With the pictures excluded, reproduce all of the data exactly.
* * * * * * *
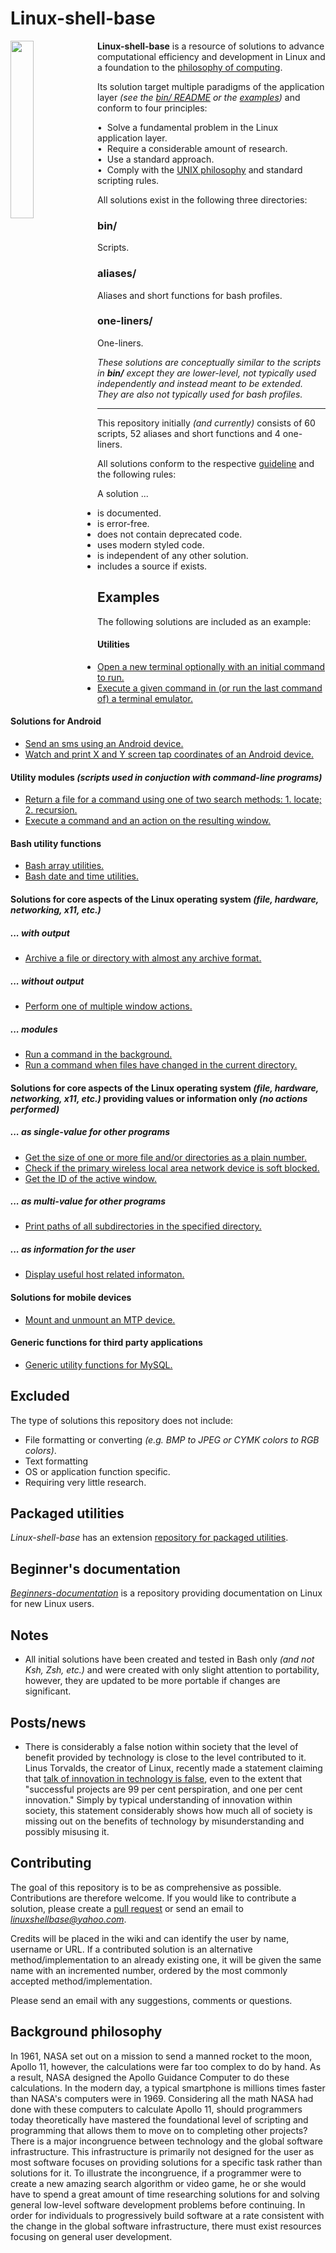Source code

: 
# Linux-shell-base

<p><img src="/../images/logo.png" width="27%" align='left'></p>

**Linux-shell-base** is a resource of solutions to advance computational efficiency and development in Linux and a foundation to the [philosophy of computing](https://en.wikipedia.org/wiki/Unix_philosophy#The_UNIX_Programming_Environment).

Its solution target multiple paradigms of the application layer *(see the [bin/ README](https://github.com/linux-shell-base/linux-shell-base/tree/master/bin#bin) or the [examples](https://github.com/linux-shell-base/linux-shell-base#examples))* and conform to four principles:

<p>
  • &nbspSolve a fundamental problem in the Linux application layer.<br/>
  • &nbspRequire a considerable amount of research.<br/>
  • &nbspUse a standard approach.<br/>
  • &nbspComply with the <a href='https://en.wikipedia.org/wiki/Unix_philosophy#Eric_Raymond.E2.80.99s_17_Unix_Rules'>UNIX philosophy</a> and standard scripting rules.
</p>

All solutions exist in the following three directories:

### bin/

Scripts.

### aliases/

Aliases and short functions for bash profiles.

### one-liners/

One-liners.

*These solutions are conceptually similar to the scripts in **bin/** except they are lower-level, not typically used independently and instead meant to be extended. They are also not typically used for bash profiles.*

---

This repository initially *(and currently)* consists of 60 scripts, 52 aliases and short functions and 4 one-liners.

All solutions conform to the respective [guideline][wiki] and the following rules:

A solution ...

* is documented.
* is error-free.
* does not contain deprecated code.
* uses modern styled code.
* is independent of any other solution.
* includes a source if exists.

## Examples

The following solutions are included as an example:

#### Utilities

* [Open a new terminal optionally with an initial command to run.](bin/utilities/general/newterm)
* [Execute a given command in (or run the last command of) a terminal emulator.](bin/utilities/keybind/termcommand)

#### Solutions for Android

* [Send an sms using an Android device.](bin/android/sms)
* [Watch and print X and Y screen tap coordinates of an Android device.](bin/android/getmobiletappos)

#### Utility modules *(scripts used in conjuction with command-line programs)*

* [Return a file for a command using one of two search methods: 1. locate; 2. recursion.](bin/modules/file/returnfileforcmd)
* [Execute a command and an action on the resulting window.](bin/modules/x11/execmdandwindact)

#### Bash utility functions

* [Bash array utilities.](bin/bash_utilities/arrayutils)
* [Bash date and time utilities.](bin/bash_utilities/dateandtimeutils)

#### Solutions for core aspects of the Linux operating system *(file, hardware, networking, x11, etc.)*

##### ... with output

* [Archive a file or directory with almost any archive format.](bin/main-output/file/archive)

##### ... without output

* [Perform one of multiple window actions.](bin/main-no_output/x11/wind)

##### ... modules

* [Run a command in the background.](bin/main-modules/shell/runinbg)
* [Run a command when files have changed in the current directory.](bin/main-modules/file/inotify)

#### Solutions for core aspects of the Linux operating system *(file, hardware, networking, x11, etc.)* providing values or information only *(no actions performed)*

##### ... as single-value for other programs

* [Get the size of one or more file and/or directories as a plain number.](https://github.com/linux-shell-base/linux-shell-base/blob/master/one-liners/file)
* [Check if the primary wireless local area network device is soft blocked.](bin/output-single-value/hardware/iswlanblocked)
* [Get the ID of the active window.](bin/output-single-value/x11/getactvwindid)

##### ... as multi-value for other programs

* [Print paths of all subdirectories in the specified directory.](bin/output-multi-value/file/printsubdirpaths)

##### ... as information for the user

* [Display useful host related informaton.](bin/output-user/networking/localhost)

#### Solutions for mobile devices

* [Mount and unmount an MTP device.](bin/mobile/mtp)

#### Generic functions for third party applications

* [Generic utility functions for MySQL.](bin/3rd_party_applications/database/mysqlutil)

## Excluded

The type of solutions this repository does not include:

* File formatting or converting *(e.g. BMP to JPEG or CYMK colors to RGB colors)*.
* Text formatting
* OS or application function specific.
* Requiring very little research.

## Packaged utilities

*Linux-shell-base* has an extension [repository for packaged utilities][packaged-utilities].

## Beginner's documentation

[*Beginners-documentation*][beginners-documentation] is a repository providing documentation on Linux for new Linux users.

## Notes

* All initial solutions have been created and tested in Bash only *(and not Ksh, Zsh, etc.)* and were created with only slight attention to portability, however, they are updated to be more portable if changes are significant.

## Posts/news

* There is considerably a false notion within society that the level of benefit provided by technology is close to the level contributed to it. Linus Torvalds, the creator of Linux, recently made a statement claiming that [talk of innovation in technology is false](https://linux.slashdot.org/story/17/02/16/1530223/linus-torvalds-talk-of-tech-innovation-is-bullshit-shut-up-and-get-the-work-done), even to the extent that "successful projects are 99 per cent perspiration, and one per cent innovation." Simply by typical understanding of innovation within society, this statement considerably shows how much all of society is missing out on the benefits of technology by misunderstanding and possibly misusing it.

## Contributing

The goal of this repository is to be as comprehensive as possible. Contributions are therefore welcome. If you would like to contribute a solution, please create a [pull request](https://gist.github.com/Chaser324/ce0505fbed06b947d962) or send an email to *linuxshellbase@yahoo.com*.

Credits will be placed in the wiki and can identify the user by name, username or URL. If a contributed solution is an alternative method/implementation to an already existing one, it will be given the same name with an incremented number, ordered by the most commonly accepted method/implementation. 

Please send an email with any suggestions, comments or questions.

## Background philosophy

In 1961, NASA set out on a mission to send a manned rocket to the moon, Apollo 11, however, the calculations were far too complex to do by hand. As a result, NASA designed the Apollo Guidance Computer to do these calculations. In the modern day, a typical smartphone is millions times faster than NASA's computers were in 1969. Considering all the math NASA had done with these computers to calculate Apollo 11, should programmers today theoretically have mastered the foundational level of scripting and programming that allows them to move on to completing other projects? There is a major incongruence between technology and the global software infrastructure. This infrastructure is primarily not designed for the user as most software focuses on providing solutions for a specific task rather than solutions for it. To illustrate the incongruence, if a programmer were to create a new amazing search algorithm or video game, he or she would have to spend a great amount of time researching solutions for and solving general low-level software development problems before continuing. In order for individuals to progressively build software at a rate consistent with the change in the global software infrastructure, there must exist resources focusing on general user development.



[packaged-utilities]: https://github.com/linux-shell-base/packaged-utilities
[beginners-documentation]: https://github.com/linux-shell-base/beginners-documentation

[wiki]: https://github.com/linux-shell-base/linux-shell-base/wiki
[wiki-Guideline-for-Scripts]: https://github.com/linux-shell-base/linux-shell-base/wiki/Guideline-for-Scripts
* * * * * * *
• Reply to the task:
Source code

: 
# Linux-shell-base

<p><img src="/../images/logo.png" width="27%" align='left'></p>

**Linux-shell-base** is a resource of solutions to advance computational efficiency and development in Linux and a foundation to the [philosophy of computing](https://en.wikipedia.org/wiki/Unix_philosophy#The_UNIX_Programming_Environment).

Its solution target multiple paradigms of the application layer *(see the [bin/ README](https://github.com/linux-shell-base/linux-shell-base/tree/master/bin#bin) or the [examples](https://github.com/linux-shell-base/linux-shell-base#examples))* and conform to four principles:

<p>
  • &nbspSolve a fundamental problem in the Linux application layer.<br/>
  • &nbspRequire a considerable amount of research.<br/>
  • &nbspUse a standard approach.<br/>
  • &nbspComply with the <a href='https://en.wikipedia.org/wiki/Unix_philosophy#Eric_Raymond.E2.80.99s_17_Unix_Rules'>UNIX philosophy</a> and standard scripting rules.
</p>

All solutions exist in the following three directories:

### bin/

Scripts.

### aliases/

Aliases and short functions for bash profiles.

### one-liners/

One-liners.

*These solutions are conceptually similar to the scripts in **bin/** except they are lower-level, not typically used independently and instead meant to be extended. They are also not typically used for bash profiles.*

---

This repository initially *(and currently)* consists of 60 scripts, 52 aliases and short functions and 4 one-liners.

All solutions conform to the respective [guideline][wiki] and the following rules:

A solution ...

* is documented.
* is error-free.
* does not contain deprecated code.
* uses modern styled code.
* is independent of any other solution.
* includes a source if exists.

## Examples

The following solutions are included as an example:

#### Utilities

* [Open a new terminal optionally with an initial command to run.](bin/utilities/general/newterm)
* [Execute a given command in (or run the last command of) a terminal emulator.](bin/utilities/keybind/termcommand)

#### Solutions for Android

* [Send an sms using an Android device.](bin/android/sms)
* [Watch and print X and Y screen tap coordinates of an Android device.](bin/android/getmobiletappos)

#### Utility modules *(scripts used in conjuction with command-line programs)*

* [Return a file for a command using one of two search methods: 1. locate; 2. recursion.](bin/modules/file/returnfileforcmd)
* [Execute a command and an action on the resulting window.](bin/modules/x11/execmdandwindact)

#### Bash utility functions

* [Bash array utilities.](bin/bash_utilities/arrayutils)
* [Bash date and time utilities.](bin/bash_utilities/dateandtimeutils)

#### Solutions for core aspects of the Linux operating system *(file, hardware, networking, x11, etc.)*

##### ... with output

* [Archive a file or directory with almost any archive format.](bin/main-output/file/archive)

##### ... without output

* [Perform one of multiple window actions.](bin/main-no_output/x11/wind)

##### ... modules

* [Run a command in the background.](bin/main-modules/shell/runinbg)
* [Run a command when files have changed in the current directory.](bin/main-modules/file/inotify)

#### Solutions for core aspects of the Linux operating system *(file, hardware, networking, x11, etc.)* providing values or information only *(no actions performed)*

##### ... as single-value for other programs

* [Get the size of one or more file and/or directories as a plain number.](https://github.com/linux-shell-base/linux-shell-base/blob/master/one-liners/file)
* [Check if the primary wireless local area network device is soft blocked.](bin/output-single-value/hardware/iswlanblocked)
* [Get the ID of the active window.](bin/output-single-value/x11/getactvwindid)

##### ... as multi-value for other programs

* [Print paths of all subdirectories in the specified directory.](bin/output-multi-value/file/printsubdirpaths)

##### ... as information for the user

* [Display useful host related informaton.](bin/output-user/networking/localhost)

#### Solutions for mobile devices

* [Mount and unmount an MTP device.](bin/mobile/mtp)

#### Generic functions for third party applications

* [Generic utility functions for MySQL.](bin/3rd_party_applications/database/mysqlutil)

## Excluded

The type of solutions this repository does not include:

* File formatting or converting *(e.g. BMP to JPEG or CYMK colors to RGB colors)*.
* Text formatting
* OS or application function specific.
* Requiring very little research.

## Packaged utilities

*Linux-shell-base* has an extension [repository for packaged utilities][packaged-utilities].

## Beginner's documentation

[*Beginners-documentation*][beginners-documentation] is a repository providing documentation on Linux for new Linux users.

## Notes

* All initial solutions have been created and tested in Bash only *(and not Ksh, Zsh, etc.)* and were created with only slight attention to portability, however, they are updated to be more portable if changes are significant.

## Posts/news

* There is considerably a false notion within society that the level of benefit provided by technology is close to the level contributed to it. Linus Torvalds, the creator of Linux, recently made a statement claiming that [talk of innovation in technology is false](https://linux.slashdot.org/story/17/02/16/1530223/linus-torvalds-talk-of-tech-innovation-is-bullshit-shut-up-and-get-the-work-done), even to the extent that "successful projects are 99 per cent perspiration, and one per cent innovation." Simply by typical understanding of innovation within society, this statement considerably shows how much all of society is missing out on the benefits of technology by misunderstanding and possibly misusing it.

## Contributing

The goal of this repository is to be as comprehensive as possible. Contributions are therefore welcome. If you would like to contribute a solution, please create a [pull request](https://gist.github.com/Chaser324/ce0505fbed06b947d962) or send an email to *linuxshellbase@yahoo.com*.

Credits will be placed in the wiki and can identify the user by name, username or URL. If a contributed solution is an alternative method/implementation to an already existing one, it will be given the same name with an incremented number, ordered by the most commonly accepted method/implementation. 

Please send an email with any suggestions, comments or questions.

## Background philosophy

In 1961, NASA set out on a mission to send a manned rocket to the moon, Apollo 11, however, the calculations were far too complex to do by hand. As a result, NASA designed the Apollo Guidance Computer to do these calculations. In the modern day, a typical smartphone is millions times faster than NASA's computers were in 1969. Considering all the math NASA had done with these computers to calculate Apollo 11, should programmers today theoretically have mastered the foundational level of scripting and programming that allows them to move on to completing other projects? There is a major incongruence between technology and the global software infrastructure. This infrastructure is primarily not designed for the user as most software focuses on providing solutions for a specific task rather than solutions for it. To illustrate the incongruence, if a programmer were to create a new amazing search algorithm or video game, he or she would have to spend a great amount of time researching solutions for and solving general low-level software development problems before continuing. In order for individuals to progressively build software at a rate consistent with the change in the global software infrastructure, there must exist resources focusing on general user development.



[packaged-utilities]: https://github.com/linux-shell-base/packaged-utilities
[beginners-documentation]: https://github.com/linux-shell-base/beginners-documentation

[wiki]: https://github.com/linux-shell-base/linux-shell-base/wiki
[wiki-Guideline-for-Scripts]: https://github.com/linux-shell-base/linux-shell-base/wiki/Guideline-for-Scripts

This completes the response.